MN Math Tweeter of the Month
Mathematics Specialist, St. Francis School District
MCTM Communications Committee
As the school year comes to a close and MathBits takes a break for the summer, there is one more Minnesota Tweep I must introduce you to. Andy Pethan ( @rockychat3 ) hails from Byron, MN where he has taught mathematics for 5 years and has begun to dabble in robotics and design. I found all of his answers to my questions very thoughtful and interesting, and I wanted to share them all. So rather than giving you a summary of his responses, enjoy Andy Pethan…uncut.
What do you REALLY like about your job?
More than anything, I love the people I get to work with. A large fraction of the staff is very passionate and open to new ideas. Administrators and coaches are looking to push the boundaries of traditional education, but doing so with many teacher led initiatives. I am given tremendous freedom to try new ideas and feel supported by my PLC and administrators.
Why do you use Twitter? What keeps you coming back? Favorite Twitter moments? Ideas?
I like to listen and I like to talk. In the physical world, I try to spend as much of my free time as possible in 1-on-1 or small group conversations. I really enjoy learning about and understanding other people. I also really like sharing ideas and getting other people’s feedback on how to make the ideas better.
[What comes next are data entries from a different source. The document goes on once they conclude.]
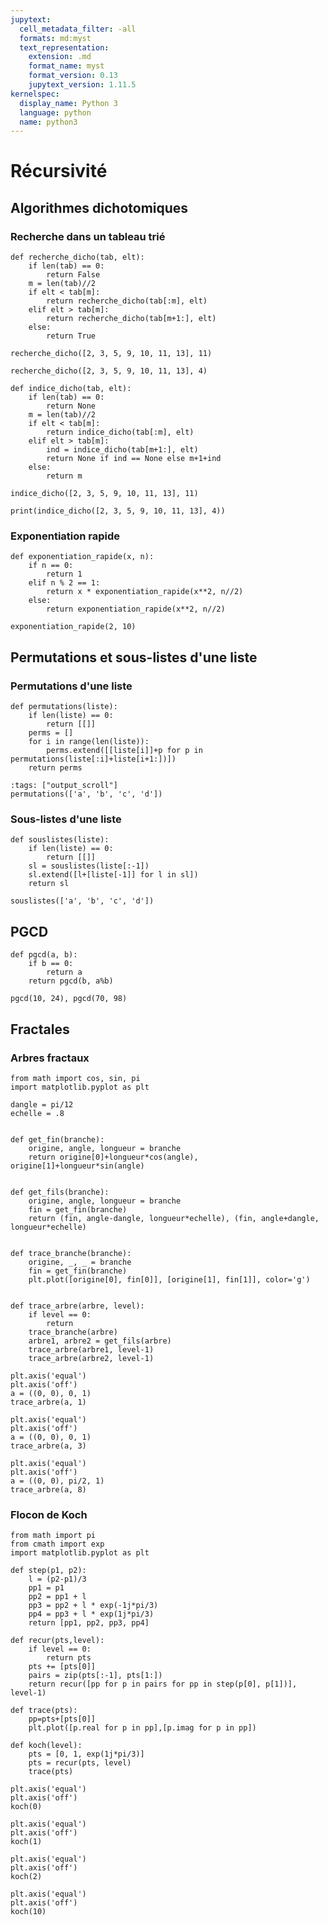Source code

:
 ```yaml
---
jupytext:
  cell_metadata_filter: -all
  formats: md:myst
  text_representation:
    extension: .md
    format_name: myst
    format_version: 0.13
    jupytext_version: 1.11.5
kernelspec:
  display_name: Python 3
  language: python
  name: python3
---
```


# Récursivité

<!-- TODO Expliquer le principe général -->

<!-- TODO Expliquer le principe de la pile de récursion -->

## Algorithmes dichotomiques

### Recherche dans un tableau trié

```{code-cell}
def recherche_dicho(tab, elt):
    if len(tab) == 0:
        return False
    m = len(tab)//2
    if elt < tab[m]:
        return recherche_dicho(tab[:m], elt)
    elif elt > tab[m]:
        return recherche_dicho(tab[m+1:], elt)
    else:
        return True
```

```{code-cell}
recherche_dicho([2, 3, 5, 9, 10, 11, 13], 11)
```

```{code-cell}
recherche_dicho([2, 3, 5, 9, 10, 11, 13], 4)
```

```{code-cell}
def indice_dicho(tab, elt):
    if len(tab) == 0:
        return None
    m = len(tab)//2
    if elt < tab[m]:
        return indice_dicho(tab[:m], elt)
    elif elt > tab[m]:
        ind = indice_dicho(tab[m+1:], elt)
        return None if ind == None else m+1+ind
    else:
        return m
```

```{code-cell}
indice_dicho([2, 3, 5, 9, 10, 11, 13], 11)
```

```{code-cell}
print(indice_dicho([2, 3, 5, 9, 10, 11, 13], 4))
```

### Exponentiation rapide

<!-- TODO Explication -->

```{code-cell}
def exponentiation_rapide(x, n):
    if n == 0:
        return 1
    elif n % 2 == 1:
        return x * exponentiation_rapide(x**2, n//2)
    else:
        return exponentiation_rapide(x**2, n//2)
```

```{code-cell}
exponentiation_rapide(2, 10)
```

## Permutations et sous-listes d'une liste

### Permutations d'une liste

```{code-cell}
def permutations(liste):
    if len(liste) == 0:
        return [[]]
    perms = []
    for i in range(len(liste)):
        perms.extend([[liste[i]]+p for p in permutations(liste[:i]+liste[i+1:])])
    return perms
```

```{code-cell}
:tags: ["output_scroll"]
permutations(['a', 'b', 'c', 'd'])
```

### Sous-listes d'une liste

<!-- TODO Définir sous-liste -->

```{code-cell}
def souslistes(liste):
    if len(liste) == 0:
        return [[]]
    sl = souslistes(liste[:-1])
    sl.extend([l+[liste[-1]] for l in sl])
    return sl
```

```{code-cell}
souslistes(['a', 'b', 'c', 'd'])
```

## PGCD

<!-- TODO Peut-être dans l'intro pour expliquer le principe général -->

```{code-cell}
def pgcd(a, b):
    if b == 0:
        return a
    return pgcd(b, a%b)
```

```{code-cell}
pgcd(10, 24), pgcd(70, 98)
```

## Fractales

### Arbres fractaux

```{code-cell}
from math import cos, sin, pi
import matplotlib.pyplot as plt

dangle = pi/12
echelle = .8


def get_fin(branche):
    origine, angle, longueur = branche
    return origine[0]+longueur*cos(angle), origine[1]+longueur*sin(angle)


def get_fils(branche):
    origine, angle, longueur = branche
    fin = get_fin(branche)
    return (fin, angle-dangle, longueur*echelle), (fin, angle+dangle, longueur*echelle)


def trace_branche(branche):
    origine, _, _ = branche
    fin = get_fin(branche)
    plt.plot([origine[0], fin[0]], [origine[1], fin[1]], color='g')


def trace_arbre(arbre, level):
    if level == 0:
        return
    trace_branche(arbre)
    arbre1, arbre2 = get_fils(arbre)
    trace_arbre(arbre1, level-1)
    trace_arbre(arbre2, level-1)
```

```{code-cell}
plt.axis('equal')
plt.axis('off')
a = ((0, 0), 0, 1)
trace_arbre(a, 1)
```

```{code-cell}
plt.axis('equal')
plt.axis('off')
a = ((0, 0), 0, 1)
trace_arbre(a, 3)
```

```{code-cell}
plt.axis('equal')
plt.axis('off')
a = ((0, 0), pi/2, 1)
trace_arbre(a, 8)
```

### Flocon de Koch

```{code-cell}
from math import pi
from cmath import exp
import matplotlib.pyplot as plt

def step(p1, p2):
    l = (p2-p1)/3
    pp1 = p1
    pp2 = pp1 + l
    pp3 = pp2 + l * exp(-1j*pi/3)
    pp4 = pp3 + l * exp(1j*pi/3)
    return [pp1, pp2, pp3, pp4]

def recur(pts,level):
    if level == 0:
        return pts
    pts += [pts[0]]
    pairs = zip(pts[:-1], pts[1:])
    return recur([pp for p in pairs for pp in step(p[0], p[1])], level-1)

def trace(pts):
    pp=pts+[pts[0]]
    plt.plot([p.real for p in pp],[p.imag for p in pp])

def koch(level):
    pts = [0, 1, exp(1j*pi/3)]
    pts = recur(pts, level)
    trace(pts)
```

```{code-cell}
plt.axis('equal')
plt.axis('off')
koch(0)
```

```{code-cell}
plt.axis('equal')
plt.axis('off')
koch(1)
```

```{code-cell}
plt.axis('equal')
plt.axis('off')
koch(2)
```

```{code-cell}
plt.axis('equal')
plt.axis('off')
koch(10)
```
Twitter, once you make a few friends and find a few chats, becomes a natural extension of this beyond the physical walls of your school or local area. On Twitter, you also get to be super choosy, tuning into a small group of people who you think have the best ideas in the world (literally) about a given subject, something that is impossible to do offline. I also like how Twitter makes conversations amongst local people that used to happen in closed rooms become public so anyone who has a helpful perspective or is passionate about the topic can feel welcome and jump in.
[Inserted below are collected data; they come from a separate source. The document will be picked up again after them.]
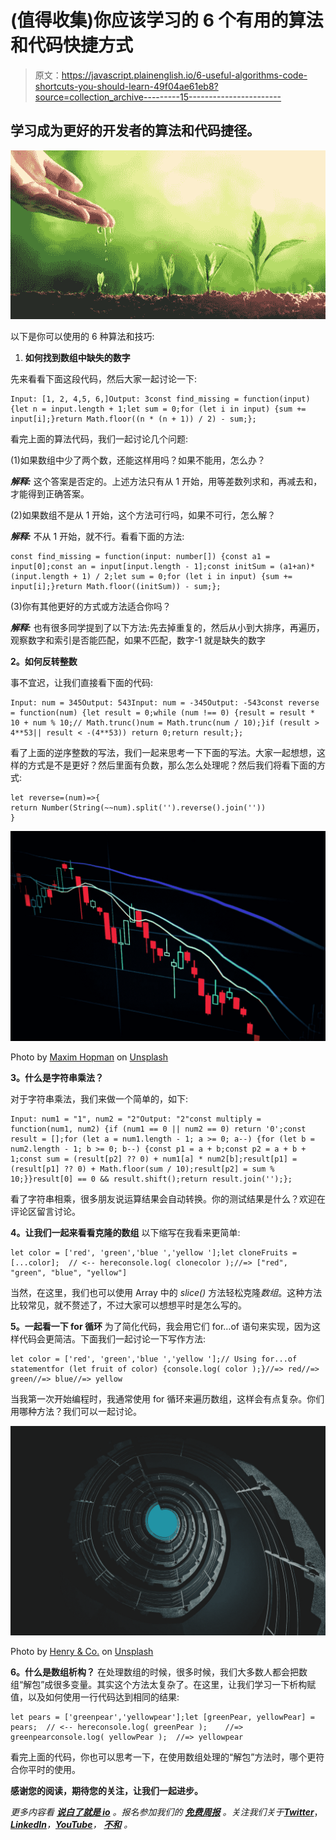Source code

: # (值得收集)你应该学习的 6 个有用的算法和代码快捷方式

> 原文：<https://javascript.plainenglish.io/6-useful-algorithms-code-shortcuts-you-should-learn-49f04ae61eb8?source=collection_archive---------15----------------------->

## 学习成为更好的开发者的算法和代码捷径。

![](img/924ff536425311a5869776d3bf6dd129.png)

以下是你可以使用的 6 种算法和技巧:

1.  **如何找到数组中缺失的数字**

先来看看下面这段代码，然后大家一起讨论一下:

```
Input: [1, 2, 4,5, 6,]Output: 3const find_missing = function(input) {let n = input.length + 1;let sum = 0;for (let i in input) {sum += input[i];}return Math.floor((n * (n + 1)) / 2) - sum;};
```

看完上面的算法代码，我们一起讨论几个问题:

(1)如果数组中少了两个数，还能这样用吗？如果不能用，怎么办？

***解释:*** 这个答案是否定的。上述方法只有从 1 开始，用等差数列求和，再减去和，才能得到正确答案。

(2)如果数组不是从 1 开始，这个方法可行吗，如果不可行，怎么解？

***解释:*** 不从 1 开始，就不行。看看下面的方法:

```
const find_missing = function(input: number[]) {const a1 = input[0];const an = input[input.length - 1];const initSum = (a1+an)*(input.length + 1) / 2;let sum = 0;for (let i in input) {sum += input[i];}return Math.floor((initSum)) - sum;};
```

(3)你有其他更好的方式或方法适合你吗？

***解释:*** 也有很多同学提到了以下方法:先去掉重复的，然后从小到大排序，再遍历，观察数字和索引是否能匹配，如果不匹配，数字-1 就是缺失的数字

**2。如何反转整数**

事不宜迟，让我们直接看下面的代码:

```
Input: num = 345Output: 543Input: num = -345Output: -543const reverse = function(num) {let result = 0;while (num !== 0) {result = result * 10 + num % 10;// Math.trunc()num = Math.trunc(num / 10);}if (result > 4**53|| result < -(4**53)) return 0;return result;};
```

看了上面的逆序整数的写法，我们一起来思考一下下面的写法。大家一起想想，这样的方式是不是更好？然后里面有负数，那么怎么处理呢？然后我们将看下面的方式:

```
let reverse=(num)=>{
return Number(String(~~num).split('').reverse().join(''))
}
```

![](img/cd162bfb08c00d21ab594a50940f45a4.png)

Photo by [Maxim Hopman](https://unsplash.com/@nampoh?utm_source=medium&utm_medium=referral) on [Unsplash](https://unsplash.com?utm_source=medium&utm_medium=referral)

**3。什么是字符串乘法？**

对于字符串乘法，我们来做一个简单的，如下:

```
Input: num1 = "1", num2 = "2"Output: "2"const multiply = function(num1, num2) {if (num1 == 0 || num2 == 0) return '0';const result = [];for (let a = num1.length - 1; a >= 0; a--) {for (let b = num2.length - 1; b >= 0; b--) {const p1 = a + b;const p2 = a + b + 1;const sum = (result[p2] ?? 0) + num1[a] * num2[b];result[p1] = (result[p1] ?? 0) + Math.floor(sum / 10);result[p2] = sum % 10;}}result[0] == 0 && result.shift();return result.join('');};
```

看了字符串相乘，很多朋友说运算结果会自动转换。你的测试结果是什么？欢迎在评论区留言讨论。

**4。让我们一起来看看克隆的数组**
以下缩写在我看来更简单:

```
let color = ['red', 'green','blue ','yellow '];let cloneFruits = [...color];  // <-- hereconsole.log( clonecolor );//=> ["red", "green", "blue", "yellow"]
```

当然，在这里，我们也可以使用 Array 中的 *slice()* 方法轻松克隆*数组*。这种方法比较常见，就不赘述了，不过大家可以想想平时是怎么写的。

**5。一起看一下 for 循环**
为了简化代码，我会用它们 for…of 语句来实现，因为这样代码会更简洁。下面我们一起讨论一下写作方法:

```
let color = ['red', 'green','blue ','yellow '];// Using for...of statementfor (let fruit of color) {console.log( color );}//=> red//=> green//=> blue//=> yellow
```

当我第一次开始编程时，我通常使用 for 循环来遍历数组，这样会有点复杂。你们用哪种方法？我们可以一起讨论。

![](img/6e1a33e16c41600818123d3badc5b653.png)

Photo by [Henry & Co.](https://unsplash.com/@hngstrm?utm_source=medium&utm_medium=referral) on [Unsplash](https://unsplash.com?utm_source=medium&utm_medium=referral)

**6。什么是数组析构？**
在处理数组的时候，很多时候，我们大多数人都会把数组“解包”成很多变量。其实这个方法太复杂了。在这里，让我们学习一下析构赋值，以及如何使用一行代码达到相同的结果:

```
let pears = ['greenpear','yellowpear'];let [greenPear, yellowPear] = pears;  // <-- hereconsole.log( greenPear );    //=> greenpearconsole.log( yellowPear );  //=> yellowpear
```

看完上面的代码，你也可以思考一下，在使用数组处理的“解包”方法时，哪个更符合你平时的使用。

**感谢您的阅读，期待您的关注，让我们一起进步。**

*更多内容看* [***说白了就是 io***](https://plainenglish.io/) *。报名参加我们的* [***免费周报***](http://newsletter.plainenglish.io/) *。关注我们关于*[***Twitter***](https://twitter.com/inPlainEngHQ)，[***LinkedIn***](https://www.linkedin.com/company/inplainenglish/)*，*[***YouTube***](https://www.youtube.com/channel/UCtipWUghju290NWcn8jhyAw)*，* [***不和***](https://discord.gg/GtDtUAvyhW) *。*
What are you looking forward to this summer, professionally and/or personally?
This summer is going to be busy but awesome. My wife and I are bringing our not-quite-2-year-old with us to Europe for a couple weeks in June. We will fly into Dublin, visit friends in Brussels, and probably do some train rides and hikes in the Alps. Later in the summer, we will also go to a cabin just north of International Falls for some fishing and family time with my wife’s family. I have 3 stretches where I am flying out to Boston or Atlanta to teach a workshop at a summer camp as part of a business a college friend created using the Arduino to fly remote control helicopters. Twitter Math Camp, instead of being in Oklahoma or California or something crazy like that, will be an hour north in Minneapolis in July, the place where I get to do my best thinking on how to redesign my math classes, and the place where I get to form a lot of awesome relationships. At the end of summer, the family is taking a road trip to go to a wedding on the East Coast, visit a friend on the way back, and go to one more wedding in Chicago. When I’m not on the road or hanging out with my daughter Josie, I will be building my new course Grand Challenge Design that starts in fall.
Anything else you want to share?
(This is amazing, don’t miss it.)
The thing I am most academically excited about is my new Grand Challenge Design course, so you could talk about that. The course is a 90 minute block / day for the full school year where students will combine messy, interdisciplinary global problems (access to clean water, personalizing learning, making solar energy economical, improving health informatics, etc.) with the technologies that enable everyday devices to become “smart” devices and connect to the internet of things. By studying a variety of grand challenges and connecting with local adults who work in relevant fields, I hope students will be able to develop a passion for at least one important issue. From there, the skill-building we do with web servers, Raspberry Pi computers, electronic sensors, CAD software, and CNC machines should give students the ability to create unique and business viable solution ideas to some specific part of the big hairy problem. By the end of the school year, my hope is that students will have enough experience with a challenge area, the tech, and the entrepreneurial design process that they will feel comfortable designing their own products and businesses. Everything I design for the course will be shared and open, so I am hoping there are other teachers who want to create a similar course at their school and collaborate to make this course better every year. Longer term, my vision for the course is that students earn required credits, not just elective credit, while working on their projects and research, making it possible to spend a half day or longer focused on a big, meaningful project.
Andy Pethan in an out-of-context selfie with his algebra class.